[Collected data]
----
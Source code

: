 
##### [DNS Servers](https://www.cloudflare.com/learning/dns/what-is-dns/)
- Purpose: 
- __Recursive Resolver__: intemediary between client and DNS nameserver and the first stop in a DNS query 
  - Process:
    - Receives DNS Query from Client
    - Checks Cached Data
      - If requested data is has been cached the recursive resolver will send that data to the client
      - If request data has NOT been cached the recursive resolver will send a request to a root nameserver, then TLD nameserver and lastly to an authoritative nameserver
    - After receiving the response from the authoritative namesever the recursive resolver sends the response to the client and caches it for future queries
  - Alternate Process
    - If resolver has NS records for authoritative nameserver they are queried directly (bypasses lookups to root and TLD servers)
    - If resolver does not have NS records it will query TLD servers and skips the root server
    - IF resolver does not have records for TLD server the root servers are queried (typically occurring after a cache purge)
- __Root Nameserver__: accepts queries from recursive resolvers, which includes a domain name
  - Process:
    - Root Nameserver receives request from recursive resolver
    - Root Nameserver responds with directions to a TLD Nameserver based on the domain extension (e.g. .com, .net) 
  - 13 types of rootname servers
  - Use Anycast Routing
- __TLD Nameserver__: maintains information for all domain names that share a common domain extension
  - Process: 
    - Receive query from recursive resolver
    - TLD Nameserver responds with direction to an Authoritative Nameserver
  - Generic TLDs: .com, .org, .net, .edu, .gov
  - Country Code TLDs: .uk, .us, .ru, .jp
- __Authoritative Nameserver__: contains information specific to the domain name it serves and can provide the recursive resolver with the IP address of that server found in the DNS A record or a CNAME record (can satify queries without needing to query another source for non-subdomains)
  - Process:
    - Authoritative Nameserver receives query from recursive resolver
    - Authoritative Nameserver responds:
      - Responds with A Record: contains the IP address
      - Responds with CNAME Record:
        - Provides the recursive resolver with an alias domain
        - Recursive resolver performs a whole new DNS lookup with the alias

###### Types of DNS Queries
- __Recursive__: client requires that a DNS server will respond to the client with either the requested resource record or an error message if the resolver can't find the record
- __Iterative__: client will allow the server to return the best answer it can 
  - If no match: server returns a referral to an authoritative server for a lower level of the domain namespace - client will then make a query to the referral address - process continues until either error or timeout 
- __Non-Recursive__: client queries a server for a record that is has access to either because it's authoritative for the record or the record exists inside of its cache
----
● **The problem**
Only one stretch of the data is wanted: the lines from the one with "###### Types of DNS Queries" through the last, repeated exactly.

● **Answer**
###### Types of DNS Queries
- __Recursive__: client requires that a DNS server will respond to the client with either the requested resource record or an error message if the resolver can't find the record
- __Iterative__: client will allow the server to return the best answer it can 
  - If no match: server returns a referral to an authoritative server for a lower level of the domain namespace - client will then make a query to the referral address - process continues until either error or timeout 
- __Non-Recursive__: client queries a server for a record that is has access to either because it's authoritative for the record or the record exists inside of its cache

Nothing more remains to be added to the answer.